[Source data]
───
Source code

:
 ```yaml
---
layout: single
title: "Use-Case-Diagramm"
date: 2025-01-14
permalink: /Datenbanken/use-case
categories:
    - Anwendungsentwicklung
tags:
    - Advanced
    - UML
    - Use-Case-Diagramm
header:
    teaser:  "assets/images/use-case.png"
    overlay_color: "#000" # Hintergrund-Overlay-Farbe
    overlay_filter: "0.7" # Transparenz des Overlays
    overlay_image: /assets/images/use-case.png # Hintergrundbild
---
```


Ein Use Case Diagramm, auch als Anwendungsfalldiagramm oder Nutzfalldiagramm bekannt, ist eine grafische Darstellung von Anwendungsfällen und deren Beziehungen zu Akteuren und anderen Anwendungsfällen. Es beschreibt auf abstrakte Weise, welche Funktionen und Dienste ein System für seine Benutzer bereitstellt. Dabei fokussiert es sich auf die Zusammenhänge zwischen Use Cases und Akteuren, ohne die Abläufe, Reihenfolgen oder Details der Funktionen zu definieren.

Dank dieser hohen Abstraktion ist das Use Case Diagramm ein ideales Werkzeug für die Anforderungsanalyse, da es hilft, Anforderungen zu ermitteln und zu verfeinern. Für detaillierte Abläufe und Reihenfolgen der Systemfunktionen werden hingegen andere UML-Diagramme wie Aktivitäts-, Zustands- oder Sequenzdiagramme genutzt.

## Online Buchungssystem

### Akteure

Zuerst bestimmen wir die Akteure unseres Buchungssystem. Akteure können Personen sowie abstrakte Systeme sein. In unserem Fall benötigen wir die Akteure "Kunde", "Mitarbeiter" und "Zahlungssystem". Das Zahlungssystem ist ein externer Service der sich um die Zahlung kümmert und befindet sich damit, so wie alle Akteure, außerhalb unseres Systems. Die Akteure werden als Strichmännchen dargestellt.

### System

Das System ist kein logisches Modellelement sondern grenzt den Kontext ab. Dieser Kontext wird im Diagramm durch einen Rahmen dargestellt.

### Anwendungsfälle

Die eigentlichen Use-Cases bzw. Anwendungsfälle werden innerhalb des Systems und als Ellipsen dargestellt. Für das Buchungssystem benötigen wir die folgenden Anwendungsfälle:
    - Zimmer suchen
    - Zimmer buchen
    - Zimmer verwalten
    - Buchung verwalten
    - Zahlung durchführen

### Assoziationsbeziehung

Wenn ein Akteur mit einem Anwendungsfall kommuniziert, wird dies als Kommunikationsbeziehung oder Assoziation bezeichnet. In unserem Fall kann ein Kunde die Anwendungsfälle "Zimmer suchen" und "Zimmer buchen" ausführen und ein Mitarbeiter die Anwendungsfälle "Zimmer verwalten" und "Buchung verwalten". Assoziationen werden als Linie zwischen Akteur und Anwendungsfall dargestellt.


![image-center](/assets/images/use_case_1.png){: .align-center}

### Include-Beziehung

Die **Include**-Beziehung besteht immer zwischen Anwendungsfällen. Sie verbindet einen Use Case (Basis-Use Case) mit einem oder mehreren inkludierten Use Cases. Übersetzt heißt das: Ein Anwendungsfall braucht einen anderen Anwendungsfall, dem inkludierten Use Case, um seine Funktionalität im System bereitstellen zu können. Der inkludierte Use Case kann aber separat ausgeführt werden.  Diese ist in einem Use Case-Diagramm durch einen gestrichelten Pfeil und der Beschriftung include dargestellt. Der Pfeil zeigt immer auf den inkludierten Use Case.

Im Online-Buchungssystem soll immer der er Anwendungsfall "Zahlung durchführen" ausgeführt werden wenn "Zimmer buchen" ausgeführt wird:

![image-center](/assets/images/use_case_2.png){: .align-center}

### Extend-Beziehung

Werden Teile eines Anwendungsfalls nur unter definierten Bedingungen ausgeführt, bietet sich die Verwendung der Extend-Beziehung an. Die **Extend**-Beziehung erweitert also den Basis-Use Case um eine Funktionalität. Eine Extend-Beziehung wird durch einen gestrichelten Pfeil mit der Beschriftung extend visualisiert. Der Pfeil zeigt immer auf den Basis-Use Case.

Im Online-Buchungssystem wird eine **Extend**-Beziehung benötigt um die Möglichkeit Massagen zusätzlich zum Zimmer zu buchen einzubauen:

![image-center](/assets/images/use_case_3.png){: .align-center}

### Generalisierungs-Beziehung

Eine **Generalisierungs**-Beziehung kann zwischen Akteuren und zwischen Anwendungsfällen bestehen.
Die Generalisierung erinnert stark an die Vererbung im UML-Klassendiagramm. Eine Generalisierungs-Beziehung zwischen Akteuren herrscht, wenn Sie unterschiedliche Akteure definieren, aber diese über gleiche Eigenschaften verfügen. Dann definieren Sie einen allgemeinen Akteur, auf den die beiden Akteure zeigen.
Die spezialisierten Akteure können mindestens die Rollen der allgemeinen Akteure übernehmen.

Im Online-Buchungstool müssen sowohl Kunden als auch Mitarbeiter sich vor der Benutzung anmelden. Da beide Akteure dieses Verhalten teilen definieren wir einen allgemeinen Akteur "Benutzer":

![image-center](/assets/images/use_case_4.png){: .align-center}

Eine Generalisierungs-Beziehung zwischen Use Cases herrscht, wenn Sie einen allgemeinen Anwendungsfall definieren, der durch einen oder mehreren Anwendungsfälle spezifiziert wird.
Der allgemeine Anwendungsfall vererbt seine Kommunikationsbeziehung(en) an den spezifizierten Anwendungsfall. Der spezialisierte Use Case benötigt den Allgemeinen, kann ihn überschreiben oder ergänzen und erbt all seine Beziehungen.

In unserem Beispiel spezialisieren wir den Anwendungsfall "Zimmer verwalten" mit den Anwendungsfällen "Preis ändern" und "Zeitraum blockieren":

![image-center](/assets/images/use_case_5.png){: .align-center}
───
Every entry should be duplicated exactly as written.

Source code

:
 ```yaml
---
layout: single
title: "Use-Case-Diagramm"
date: 2025-01-14
permalink: /Datenbanken/use-case
categories:
    - Anwendungsentwicklung
tags:
    - Advanced
    - UML
    - Use-Case-Diagramm
header:
    teaser:  "assets/images/use-case.png"
    overlay_color: "#000" # Hintergrund-Overlay-Farbe
    overlay_filter: "0.7" # Transparenz des Overlays
    overlay_image: /assets/images/use-case.png # Hintergrundbild
---
```


Ein Use Case Diagramm, auch als Anwendungsfalldiagramm oder Nutzfalldiagramm bekannt, ist eine grafische Darstellung von Anwendungsfällen und deren Beziehungen zu Akteuren und anderen Anwendungsfällen. Es beschreibt auf abstrakte Weise, welche Funktionen und Dienste ein System für seine Benutzer bereitstellt. Dabei fokussiert es sich auf die Zusammenhänge zwischen Use Cases und Akteuren, ohne die Abläufe, Reihenfolgen oder Details der Funktionen zu definieren.

Dank dieser hohen Abstraktion ist das Use Case Diagramm ein ideales Werkzeug für die Anforderungsanalyse, da es hilft, Anforderungen zu ermitteln und zu verfeinern. Für detaillierte Abläufe und Reihenfolgen der Systemfunktionen werden hingegen andere UML-Diagramme wie Aktivitäts-, Zustands- oder Sequenzdiagramme genutzt.

## Online Buchungssystem

### Akteure

Zuerst bestimmen wir die Akteure unseres Buchungssystem. Akteure können Personen sowie abstrakte Systeme sein. In unserem Fall benötigen wir die Akteure "Kunde", "Mitarbeiter" und "Zahlungssystem". Das Zahlungssystem ist ein externer Service der sich um die Zahlung kümmert und befindet sich damit, so wie alle Akteure, außerhalb unseres Systems. Die Akteure werden als Strichmännchen dargestellt.

### System

Das System ist kein logisches Modellelement sondern grenzt den Kontext ab. Dieser Kontext wird im Diagramm durch einen Rahmen dargestellt.

### Anwendungsfälle

Die eigentlichen Use-Cases bzw. Anwendungsfälle werden innerhalb des Systems und als Ellipsen dargestellt. Für das Buchungssystem benötigen wir die folgenden Anwendungsfälle:
    - Zimmer suchen
    - Zimmer buchen
    - Zimmer verwalten
    - Buchung verwalten
    - Zahlung durchführen

### Assoziationsbeziehung

Wenn ein Akteur mit einem Anwendungsfall kommuniziert, wird dies als Kommunikationsbeziehung oder Assoziation bezeichnet. In unserem Fall kann ein Kunde die Anwendungsfälle "Zimmer suchen" und "Zimmer buchen" ausführen und ein Mitarbeiter die Anwendungsfälle "Zimmer verwalten" und "Buchung verwalten". Assoziationen werden als Linie zwischen Akteur und Anwendungsfall dargestellt.


![image-center](/assets/images/use_case_1.png){: .align-center}

### Include-Beziehung

Die **Include**-Beziehung besteht immer zwischen Anwendungsfällen. Sie verbindet einen Use Case (Basis-Use Case) mit einem oder mehreren inkludierten Use Cases. Übersetzt heißt das: Ein Anwendungsfall braucht einen anderen Anwendungsfall, dem inkludierten Use Case, um seine Funktionalität im System bereitstellen zu können. Der inkludierte Use Case kann aber separat ausgeführt werden.  Diese ist in einem Use Case-Diagramm durch einen gestrichelten Pfeil und der Beschriftung include dargestellt. Der Pfeil zeigt immer auf den inkludierten Use Case.

Im Online-Buchungssystem soll immer der er Anwendungsfall "Zahlung durchführen" ausgeführt werden wenn "Zimmer buchen" ausgeführt wird:

![image-center](/assets/images/use_case_2.png){: .align-center}

### Extend-Beziehung

Werden Teile eines Anwendungsfalls nur unter definierten Bedingungen ausgeführt, bietet sich die Verwendung der Extend-Beziehung an. Die **Extend**-Beziehung erweitert also den Basis-Use Case um eine Funktionalität. Eine Extend-Beziehung wird durch einen gestrichelten Pfeil mit der Beschriftung extend visualisiert. Der Pfeil zeigt immer auf den Basis-Use Case.

Im Online-Buchungssystem wird eine **Extend**-Beziehung benötigt um die Möglichkeit Massagen zusätzlich zum Zimmer zu buchen einzubauen:

![image-center](/assets/images/use_case_3.png){: .align-center}

### Generalisierungs-Beziehung

Eine **Generalisierungs**-Beziehung kann zwischen Akteuren und zwischen Anwendungsfällen bestehen.
Die Generalisierung erinnert stark an die Vererbung im UML-Klassendiagramm. Eine Generalisierungs-Beziehung zwischen Akteuren herrscht, wenn Sie unterschiedliche Akteure definieren, aber diese über gleiche Eigenschaften verfügen. Dann definieren Sie einen allgemeinen Akteur, auf den die beiden Akteure zeigen.
Die spezialisierten Akteure können mindestens die Rollen der allgemeinen Akteure übernehmen.

Im Online-Buchungstool müssen sowohl Kunden als auch Mitarbeiter sich vor der Benutzung anmelden. Da beide Akteure dieses Verhalten teilen definieren wir einen allgemeinen Akteur "Benutzer":

![image-center](/assets/images/use_case_4.png){: .align-center}

Eine Generalisierungs-Beziehung zwischen Use Cases herrscht, wenn Sie einen allgemeinen Anwendungsfall definieren, der durch einen oder mehreren Anwendungsfälle spezifiziert wird.
Der allgemeine Anwendungsfall vererbt seine Kommunikationsbeziehung(en) an den spezifizierten Anwendungsfall. Der spezialisierte Use Case benötigt den Allgemeinen, kann ihn überschreiben oder ergänzen und erbt all seine Beziehungen.

In unserem Beispiel spezialisieren wir den Anwendungsfall "Zimmer verwalten" mit den Anwendungsfällen "Preis ändern" und "Zeitraum blockieren":

![image-center](/assets/images/use_case_5.png){: .align-center}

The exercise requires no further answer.